Nathan Myhrvold gets interviewed because he reeks of money. At best, his behavior represents a missed opportunity to educate rubes likes Mossberg to what patents are about, a little lesson in Capitalism 101. From the facts reported, he appears unable to do so.
You can project whatever you want onto IV as to their value, but your opinion had no facts for substantiation. “rebuild a division of labor between inventors and entrepreneurs” is a loopy abstraction as far as I’m concerned. What does it mean?
Whatever IV’s game plan, it has yet to be revealed.
Posted by: Patent Hawk at May 31, 2008 11:07 AM
Wow, a "grizzled technology reviewer" morphed into a rube, all in one post.
Posted by: Lawrence B. Ebert at June 1, 2008 6:52 AM
Posted by: curious at June 1, 2008 3:04 PM
I'd love to read IV's agreement with those CPF funders...
There must be some legal contract since substantial money changed hands
What is IV anyway?
A wormhole to suck up all the (worthy) patents from independent inventors (at rock bottom prices) so they won't team up with the likes of Ray Niro to beat the crap out of CPF serial infringers in court ?

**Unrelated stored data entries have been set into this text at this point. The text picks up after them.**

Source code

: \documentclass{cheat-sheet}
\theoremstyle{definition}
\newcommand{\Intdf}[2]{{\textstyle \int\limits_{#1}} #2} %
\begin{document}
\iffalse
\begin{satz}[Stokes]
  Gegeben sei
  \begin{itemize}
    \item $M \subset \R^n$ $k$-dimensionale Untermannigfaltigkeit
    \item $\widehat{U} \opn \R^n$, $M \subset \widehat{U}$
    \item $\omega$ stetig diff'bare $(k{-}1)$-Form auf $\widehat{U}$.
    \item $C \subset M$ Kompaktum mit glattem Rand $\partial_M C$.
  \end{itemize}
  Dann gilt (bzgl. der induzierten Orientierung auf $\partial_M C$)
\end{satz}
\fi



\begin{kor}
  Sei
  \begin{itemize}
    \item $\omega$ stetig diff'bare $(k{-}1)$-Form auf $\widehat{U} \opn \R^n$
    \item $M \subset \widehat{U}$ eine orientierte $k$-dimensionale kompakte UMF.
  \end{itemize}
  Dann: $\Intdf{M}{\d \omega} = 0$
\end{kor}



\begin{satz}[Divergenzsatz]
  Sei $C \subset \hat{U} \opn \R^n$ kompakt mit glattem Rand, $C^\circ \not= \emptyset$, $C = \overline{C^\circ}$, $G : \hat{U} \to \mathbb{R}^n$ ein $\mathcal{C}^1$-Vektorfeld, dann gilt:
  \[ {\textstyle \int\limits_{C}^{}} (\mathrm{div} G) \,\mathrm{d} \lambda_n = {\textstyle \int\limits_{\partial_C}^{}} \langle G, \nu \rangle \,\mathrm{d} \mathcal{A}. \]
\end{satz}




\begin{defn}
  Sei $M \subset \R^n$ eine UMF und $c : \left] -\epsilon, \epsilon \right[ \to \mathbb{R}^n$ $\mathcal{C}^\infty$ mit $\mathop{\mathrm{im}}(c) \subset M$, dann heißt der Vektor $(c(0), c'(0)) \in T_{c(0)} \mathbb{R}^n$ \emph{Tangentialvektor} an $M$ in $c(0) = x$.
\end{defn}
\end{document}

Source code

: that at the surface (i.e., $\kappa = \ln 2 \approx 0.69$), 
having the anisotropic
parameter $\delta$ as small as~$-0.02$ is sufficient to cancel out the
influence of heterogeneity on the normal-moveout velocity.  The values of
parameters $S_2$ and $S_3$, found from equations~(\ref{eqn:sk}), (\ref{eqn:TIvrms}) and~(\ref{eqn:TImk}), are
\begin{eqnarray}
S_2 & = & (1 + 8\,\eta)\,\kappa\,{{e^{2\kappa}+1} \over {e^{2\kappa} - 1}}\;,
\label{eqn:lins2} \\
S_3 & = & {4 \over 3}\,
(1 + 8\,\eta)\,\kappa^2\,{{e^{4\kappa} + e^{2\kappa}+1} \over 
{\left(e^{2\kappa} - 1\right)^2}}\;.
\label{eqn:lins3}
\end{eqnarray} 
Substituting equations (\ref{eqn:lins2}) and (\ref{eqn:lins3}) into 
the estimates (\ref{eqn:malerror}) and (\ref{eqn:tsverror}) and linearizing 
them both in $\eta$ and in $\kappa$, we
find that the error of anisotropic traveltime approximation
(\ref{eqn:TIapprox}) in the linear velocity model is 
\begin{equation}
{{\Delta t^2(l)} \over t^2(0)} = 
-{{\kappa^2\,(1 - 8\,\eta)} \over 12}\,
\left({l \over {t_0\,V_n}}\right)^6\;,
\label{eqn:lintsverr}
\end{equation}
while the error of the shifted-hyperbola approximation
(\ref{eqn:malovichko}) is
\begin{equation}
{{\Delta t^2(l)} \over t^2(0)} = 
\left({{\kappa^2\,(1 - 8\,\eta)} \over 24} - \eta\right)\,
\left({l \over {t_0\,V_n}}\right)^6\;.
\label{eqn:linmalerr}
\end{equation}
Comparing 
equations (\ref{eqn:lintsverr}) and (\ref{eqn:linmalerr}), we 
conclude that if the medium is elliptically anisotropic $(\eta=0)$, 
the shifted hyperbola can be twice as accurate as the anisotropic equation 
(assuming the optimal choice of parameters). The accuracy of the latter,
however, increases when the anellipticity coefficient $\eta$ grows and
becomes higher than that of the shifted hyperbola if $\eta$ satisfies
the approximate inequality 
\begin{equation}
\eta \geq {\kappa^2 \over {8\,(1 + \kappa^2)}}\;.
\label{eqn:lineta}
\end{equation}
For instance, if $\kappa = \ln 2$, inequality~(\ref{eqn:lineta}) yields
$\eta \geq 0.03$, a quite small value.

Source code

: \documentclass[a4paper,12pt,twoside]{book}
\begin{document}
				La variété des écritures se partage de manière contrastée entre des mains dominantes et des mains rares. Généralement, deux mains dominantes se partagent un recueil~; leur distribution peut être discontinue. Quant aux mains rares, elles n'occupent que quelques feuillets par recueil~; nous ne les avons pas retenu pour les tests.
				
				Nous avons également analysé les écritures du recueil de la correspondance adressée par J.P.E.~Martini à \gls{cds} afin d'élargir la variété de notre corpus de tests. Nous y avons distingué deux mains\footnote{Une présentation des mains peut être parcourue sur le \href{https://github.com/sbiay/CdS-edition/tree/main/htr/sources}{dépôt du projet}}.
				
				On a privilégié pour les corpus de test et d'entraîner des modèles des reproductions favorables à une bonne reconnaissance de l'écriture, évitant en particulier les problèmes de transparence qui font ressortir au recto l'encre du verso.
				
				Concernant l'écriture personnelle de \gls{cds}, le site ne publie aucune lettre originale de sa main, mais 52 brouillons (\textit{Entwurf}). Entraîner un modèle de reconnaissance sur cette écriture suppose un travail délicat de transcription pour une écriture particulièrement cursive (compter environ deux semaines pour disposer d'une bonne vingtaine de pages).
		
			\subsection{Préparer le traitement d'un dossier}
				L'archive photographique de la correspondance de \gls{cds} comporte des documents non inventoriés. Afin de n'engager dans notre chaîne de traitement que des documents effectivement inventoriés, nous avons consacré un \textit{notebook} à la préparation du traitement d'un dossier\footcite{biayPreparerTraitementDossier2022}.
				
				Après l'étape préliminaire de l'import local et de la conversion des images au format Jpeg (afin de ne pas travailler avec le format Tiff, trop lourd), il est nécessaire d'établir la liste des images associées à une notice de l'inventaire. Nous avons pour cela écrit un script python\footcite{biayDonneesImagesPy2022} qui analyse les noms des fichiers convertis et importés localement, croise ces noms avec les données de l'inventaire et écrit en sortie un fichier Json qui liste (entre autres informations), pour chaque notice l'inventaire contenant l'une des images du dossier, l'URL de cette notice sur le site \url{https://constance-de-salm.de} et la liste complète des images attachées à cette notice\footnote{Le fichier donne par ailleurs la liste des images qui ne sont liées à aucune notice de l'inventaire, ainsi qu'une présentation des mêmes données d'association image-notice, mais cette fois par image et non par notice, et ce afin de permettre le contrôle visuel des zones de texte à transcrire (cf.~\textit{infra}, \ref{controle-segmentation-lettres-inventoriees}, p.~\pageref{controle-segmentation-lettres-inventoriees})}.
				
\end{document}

Posted by: angry dude at June 2, 2008 5:53 AM
Per this New Yorker article from a few weeks ago, Myhrvold and IV seem to do a lot of their own inventing.
The real question that the IV model poses is - what good is a company that generates patents but not products?

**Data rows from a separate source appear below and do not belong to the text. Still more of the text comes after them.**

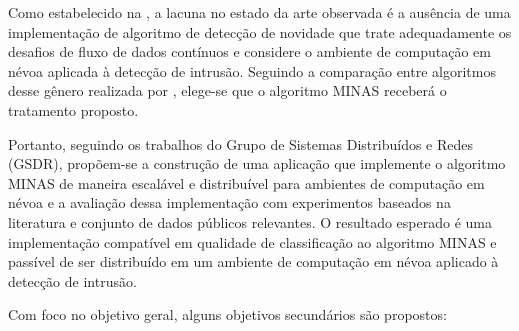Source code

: 
Como estabelecido na , a lacuna no estado da arte observada é
a ausência de uma implementação de algoritmo de detecção de
novidade que trate adequadamente os desafios de fluxo de dados contínuos e
considere o ambiente de computação em névoa aplicada à detecção de
intrusão.
Seguindo a comparação entre algoritmos desse gênero realizada por
, elege-se que o algoritmo MINAS \cite{Faria2016minas}
receberá o tratamento proposto.


Portanto, seguindo os trabalhos do Grupo de Sistemas Distribuídos e Redes
(GSDR), propõem-se a construção de uma aplicação que implemente o algoritmo MINAS
de maneira escalável e distribuível para ambientes de computação em névoa e a avaliação
dessa implementação com experimentos baseados na literatura e conjunto de dados
públicos relevantes.
O resultado esperado é uma implementação compatível em qualidade de
classificação ao algoritmo MINAS e passível de ser distribuído em um ambiente
de computação em névoa aplicado à detecção de intrusão.



% 

Com foco no objetivo geral, alguns objetivos secundários são propostos:




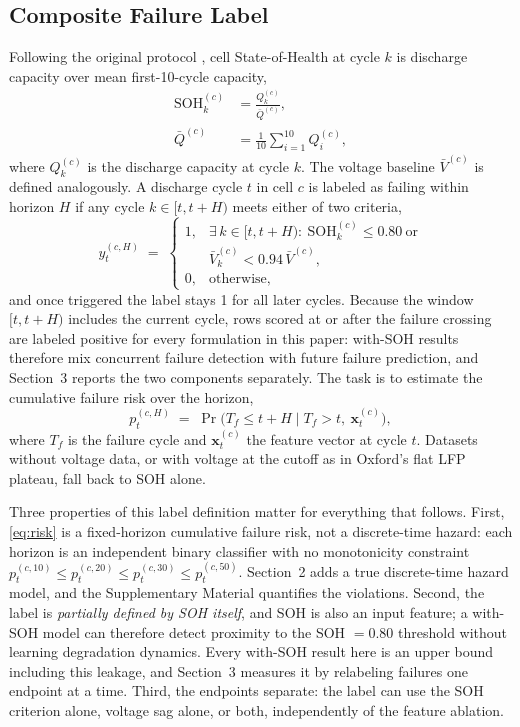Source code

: \documentclass[11pt,a4paper]{article}
\begin{document}
\subsection{Composite Failure Label}
Following the original protocol \cite{shikdar2026learning}, cell State-of-Health at cycle $k$ is discharge capacity over mean first-10-cycle capacity,
\begin{equation}\label{eq:soh}
\begin{aligned}
\mathrm{SOH}_k^{(c)} &= \frac{Q_k^{(c)}}{\bar{Q}^{(c)}},\\[2pt]
\bar{Q}^{(c)} &= \frac{1}{10}\sum_{i=1}^{10} Q_i^{(c)},
\end{aligned}
\end{equation}
where $Q_k^{(c)}$ is the discharge capacity at cycle $k$. The voltage baseline $\bar{V}^{(c)}$ is defined analogously. A discharge cycle $t$ in cell $c$ is labeled as failing within horizon $H$ if any cycle $k\in[t,t{+}H)$ meets either of two criteria,
\begin{equation}\label{eq:label}
y_t^{(c,H)} \;=\; \begin{cases}
1, & \exists\, k\in[t,t{+}H):\ \mathrm{SOH}_k^{(c)}\le 0.80 \ \text{or}\\[2pt]
& \bar{V}_k^{(c)} < 0.94\,\bar{V}^{(c)},\\[2pt]
0, & \text{otherwise,}
\end{cases}
\end{equation}
and once triggered the label stays 1 for all later cycles. Because the window $[t,t{+}H)$ includes the current cycle, rows scored at or after the failure crossing are labeled positive for every formulation in this paper: with-SOH results therefore mix concurrent failure detection with future failure prediction, and Section~3 reports the two components separately. The task is to estimate the cumulative failure risk over the horizon,
\begin{equation}\label{eq:risk}
p_t^{(c,H)} \;=\; \Pr\!\bigl(T_f \le t{+}H \mid T_f > t,\ \mathbf{x}_t^{(c)}\bigr),
\end{equation}
where $T_f$ is the failure cycle and $\mathbf{x}_t^{(c)}$ the feature vector at cycle $t$. Datasets without voltage data, or with voltage at the cutoff as in Oxford's flat LFP plateau, fall back to SOH alone.

Three properties of this label definition matter for everything that follows. First, \eqref{eq:risk} is a fixed-horizon cumulative failure risk, not a discrete-time hazard: each horizon is an independent binary classifier with no monotonicity constraint $p_t^{(c,10)}\le p_t^{(c,20)}\le p_t^{(c,30)}\le p_t^{(c,50)}$. Section~2 adds a true discrete-time hazard model, and the Supplementary Material quantifies the violations. Second, the label is \emph{partially defined by SOH itself}, and SOH is also an input feature; a with-SOH model can therefore detect proximity to the SOH $=0.80$ threshold without learning degradation dynamics. Every with-SOH result here is an upper bound including this leakage, and Section~3 measures it by relabeling failures one endpoint at a time. Third, the endpoints separate: the label can use the SOH criterion alone, voltage sag alone, or both, independently of the feature ablation.
\end{document}
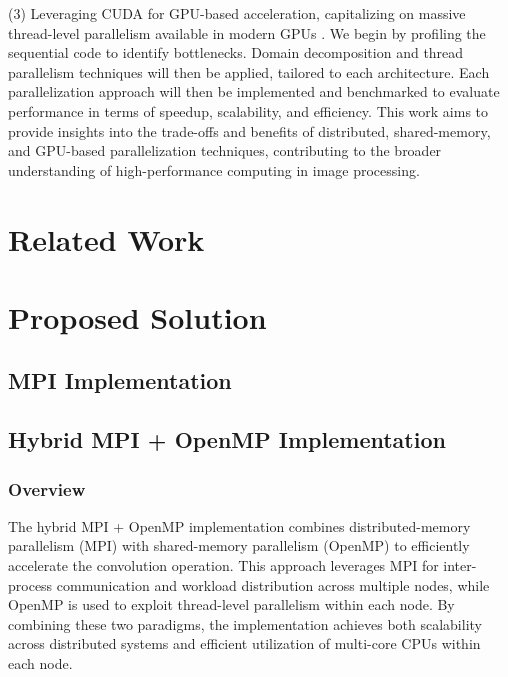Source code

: \documentclass[conference, 10pt]{IEEEtran}
\begin{document}
(3) Leveraging CUDA for GPU-based acceleration,
capitalizing on massive thread-level parallelism available in modern GPUs \cite{nvidia2021cuda}.
We begin by profiling the sequential code to identify bottlenecks. 
Domain decomposition and thread parallelism techniques will then be applied, tailored to each architecture. 
Each parallelization approach will then be implemented and benchmarked 
to evaluate performance in terms of speedup, scalability, and efficiency.
This work aims to provide insights into the trade-offs and benefits of distributed, shared-memory, and GPU-based parallelization techniques, 
contributing to the broader understanding of high-performance computing in image processing.


\section{Related Work}




\section{Proposed Solution}

\subsection{MPI Implementation}









\subsection{Hybrid MPI + OpenMP Implementation}
\subsubsection{Overview}
The hybrid MPI + OpenMP implementation combines distributed-memory parallelism (MPI) with shared-memory parallelism (OpenMP) 
to efficiently accelerate the convolution operation. 
This approach leverages MPI for inter-process communication and workload distribution across multiple nodes, 
while OpenMP is used to exploit thread-level parallelism within each node. 
By combining these two paradigms, the implementation achieves both scalability across distributed systems 
and efficient utilization of multi-core CPUs within each node.
\end{document}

I submit that those who offer products to consumers, or make the capital investment to produce those products, or employ the people who make those products, benefit society more (in most cases) than those who exist solely for the race to the patent office.
Posted by: ep0non at June 2, 2008 9:27 AM
"...what good is a company that generates patents but not products?

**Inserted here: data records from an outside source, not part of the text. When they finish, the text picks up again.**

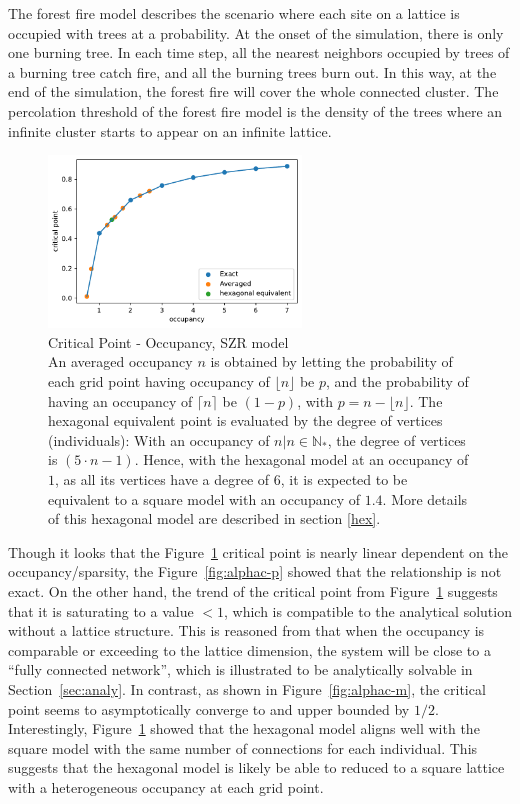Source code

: \documentclass[11pt]{article}
\begin{document}
The forest fire model describes the scenario where each site on a lattice is occupied with trees at a probability. At the onset of the simulation, there is only one burning tree. In each time step, all the nearest neighbors occupied by trees of a burning tree catch fire, and all the burning trees burn out. In this way, at the end of the simulation, the forest fire will cover the whole connected cluster. The percolation threshold of the forest fire model is the density of the trees where an infinite cluster starts to appear on an infinite lattice.\\

\begin{figure}[H]
    \centering
    \includegraphics[width=0.6\textwidth]{fig/Critical_Occupancy_SZR.pdf}
    \caption{Critical Point - Occupancy, SZR model\\
        An averaged occupancy $n$ is obtained by letting the probability of each grid point having occupancy of $\lfloor n\rfloor$ be $p$, and the probability of having an occupancy of $\lceil n\rceil$ be $(1-p)$, with $p=n-\lfloor n\rfloor$. The hexagonal equivalent point is evaluated by the degree of vertices (individuals): With an occupancy of $n|n\in\mathbb{N}_*$, the degree of vertices is $(5\cdot n-1)$. Hence, with the hexagonal model at an occupancy of $1$, as all its vertices have a degree of $6$, it is expected to be equivalent to a square model with an occupancy of $1.4$. More details of this hexagonal model are described in section \ref{hex}.
        \label{fig:alphac-o}
    }
\end{figure}

Though it looks that the Figure~\ref{fig:alphac-o} critical point is nearly linear dependent on the occupancy/sparsity, the Figure~\ref{fig:alphac-p} showed that the relationship is not exact. On the other hand, the trend of the critical point from Figure~\ref{fig:alphac-o} suggests that it is saturating to a value $<1$, which is compatible to the analytical solution without a lattice structure. This is reasoned from that when the occupancy is comparable or exceeding to the lattice dimension, the system will be close to a ``fully connected network'', which is illustrated to be analytically solvable in Section~\ref{sec:analy}. In contrast, as shown in Figure~\ref{fig:alphac-m}, the critical point seems to asymptotically converge to and upper bounded by $1/2$.
Interestingly, Figure~\ref{fig:alphac-o} showed that the hexagonal model aligns well with the square model with the same number of connections for each individual. This suggests that the hexagonal model is likely be able to reduced to a square lattice with a heterogeneous occupancy at each grid point.
\end{document}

I submit that those who offer products to consumers, or make the capital investment to produce those products, or employ the people who make those products, benefit society more (in most cases) than those who exist solely for the race to the patent office."
strawman. You left out the inventors. The idea here is that an IV makes it easier for inventors to invent, sell their patent to IV for $$$ (or work for IV for $$$ and assign they patents), then go back to inventing without having to hassle with licensing, enforcement, etc.
The argument is that a liquid market for patented technology (both buying the patents & licensing the purchased patented technology to mfrs), the overall efficiency of the invent-patent-produce-consume cycle is increased.
The correct analysis is whether IV increases the efficiency of that cycle. Based on comparative advantage arguments, they do. Based on "holdout" and other high-transaction cost scenarios, they might not.
The underlying assumption is that patents incentivize innovation.
Of course, if you don't take that as a given, you should argue to scrap the whole patent system--don't just try to hobble the bright ideas that come along that make it more efficient.
That said, angry dude's wormhole comment is great food for thought.
It might seem that it is easier to "make money" off of a decent patent portfolio you picked up at eBay (Ocean Tomo) or a yardsale (bankruptcy) if you account for all the money you didn't have to spend defending yourself/paying damages from infringing valid patents.
Not a bad thing, I guess. But the advantage isn't that great. The delta is attorney's fees + other costs (including employee time from a suit), I think. The damages you don't pay by owning are equivalent to what someone else would make if they enforced it against you, right?
Posted by: Anon E. Mouse at June 2, 2008 10:15 AM
"educate rubes likes Mossberg to what patents are about, a little lesson in Capitalism 101"
Yeah PH, you sure hit the nail on the head with that one! Here I thought that the patent system was to promote the progress of the useful arts, but you're right! It's not about that at all, what it's about is creating monopolies in a capitalist society where none are needed!